■ **What the task requires**: An exact copy of all the data below is needed, without its pictures.

■ **Rendered images with source text**:
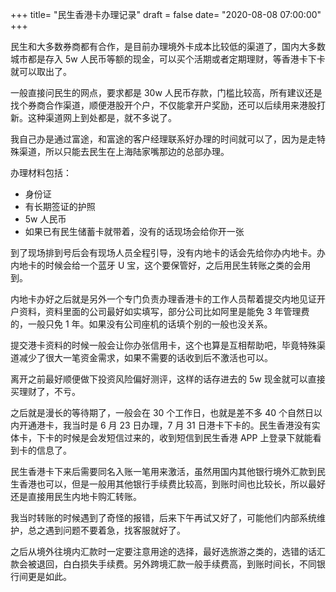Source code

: +++
title= "民生香港卡办理记录"
draft = false
date= "2020-08-08 07:00:00"
+++


民生和大多数券商都有合作，是目前办理境外卡成本比较低的渠道了，国内大多数城市都是存入 5w 人民币等额的现金，可以买个活期或者定期理财，等香港卡下卡就可以取出了。

一般直接问民生的网点，要求都是 30w 人民币存款，门槛比较高，所有建议还是找个券商合作渠道，顺便港股开个户，不仅能拿开户奖励，还可以后续用来港股打新。这种渠道网上到处都是，就不多说了。

我自己办是通过富途，和富途的客户经理联系好办理的时间就可以了，因为是走特殊渠道，所以只能去民生在上海陆家嘴那边的总部办理。

办理材料包括：

- 身份证
- 有长期签证的护照
- 5w 人民币
- 如果已有民生储蓄卡就带着，没有的话现场会给你开一张

到了现场排到号后会有现场人员全程引导，没有内地卡的话会先给你办内地卡。办内地卡的时候会给一个蓝牙 U 宝，这个要保管好，之后用民生转账之类的会用到。

内地卡办好之后就是另外一个专门负责办理香港卡的工作人员帮着提交内地见证开户资料，资料里面的公司最好如实填写，部分公司比如阿里是能免 3 年管理费的，一般只免 1 年。如果没有公司座机的话填个别的一般也没关系。

提交港卡资料的时候一般会让你办张信用卡，这个也算是互相帮助吧，毕竟特殊渠道减少了很大一笔资金需求，如果不需要的话收到后不激活也可以。

离开之前最好顺便做下投资风险偏好测评，这样的话存进去的 5w 现金就可以直接买理财了，不亏。

之后就是漫长的等待期了，一般会在 30 个工作日，也就是差不多 40 个自然日以内开通港卡，我当时是 6 月 23 日办理，7 月 31 日港卡下卡的。民生香港没有实体卡，下卡的时候是会发短信过来的，收到短信到民生香港 APP 上登录下就能看到卡的信息了。

民生香港卡下来后需要同名入账一笔用来激活，虽然用国内其他银行境外汇款到民生香港也可以，但是一般用其他银行手续费比较高，到账时间也比较长，所以最好还是直接用民生内地卡购汇转账。

我当时转账的时候遇到了奇怪的报错，后来下午再试又好了，可能他们内部系统维护，总之遇到问题不要着急，找客服就好了。

之后从境外往境内汇款时一定要注意用途的选择，最好选旅游之类的，选错的话汇款会被退回，白白损失手续费。另外跨境汇款一般手续费高，到账时间长，不同银行间更是如此。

■ **Written response**:
Source code

: +++
title= "民生香港卡办理记录"
draft = false
date= "2020-08-08 07:00:00"
+++


民生和大多数券商都有合作，是目前办理境外卡成本比较低的渠道了，国内大多数城市都是存入 5w 人民币等额的现金，可以买个活期或者定期理财，等香港卡下卡就可以取出了。

一般直接问民生的网点，要求都是 30w 人民币存款，门槛比较高，所有建议还是找个券商合作渠道，顺便港股开个户，不仅能拿开户奖励，还可以后续用来港股打新。这种渠道网上到处都是，就不多说了。

我自己办是通过富途，和富途的客户经理联系好办理的时间就可以了，因为是走特殊渠道，所以只能去民生在上海陆家嘴那边的总部办理。

办理材料包括：

- 身份证
- 有长期签证的护照
- 5w 人民币
- 如果已有民生储蓄卡就带着，没有的话现场会给你开一张

到了现场排到号后会有现场人员全程引导，没有内地卡的话会先给你办内地卡。办内地卡的时候会给一个蓝牙 U 宝，这个要保管好，之后用民生转账之类的会用到。

内地卡办好之后就是另外一个专门负责办理香港卡的工作人员帮着提交内地见证开户资料，资料里面的公司最好如实填写，部分公司比如阿里是能免 3 年管理费的，一般只免 1 年。如果没有公司座机的话填个别的一般也没关系。

提交港卡资料的时候一般会让你办张信用卡，这个也算是互相帮助吧，毕竟特殊渠道减少了很大一笔资金需求，如果不需要的话收到后不激活也可以。

离开之前最好顺便做下投资风险偏好测评，这样的话存进去的 5w 现金就可以直接买理财了，不亏。

之后就是漫长的等待期了，一般会在 30 个工作日，也就是差不多 40 个自然日以内开通港卡，我当时是 6 月 23 日办理，7 月 31 日港卡下卡的。民生香港没有实体卡，下卡的时候是会发短信过来的，收到短信到民生香港 APP 上登录下就能看到卡的信息了。

民生香港卡下来后需要同名入账一笔用来激活，虽然用国内其他银行境外汇款到民生香港也可以，但是一般用其他银行手续费比较高，到账时间也比较长，所以最好还是直接用民生内地卡购汇转账。

我当时转账的时候遇到了奇怪的报错，后来下午再试又好了，可能他们内部系统维护，总之遇到问题不要着急，找客服就好了。

之后从境外往境内汇款时一定要注意用途的选择，最好选旅游之类的，选错的话汇款会被退回，白白损失手续费。另外跨境汇款一般手续费高，到账时间长，不同银行间更是如此。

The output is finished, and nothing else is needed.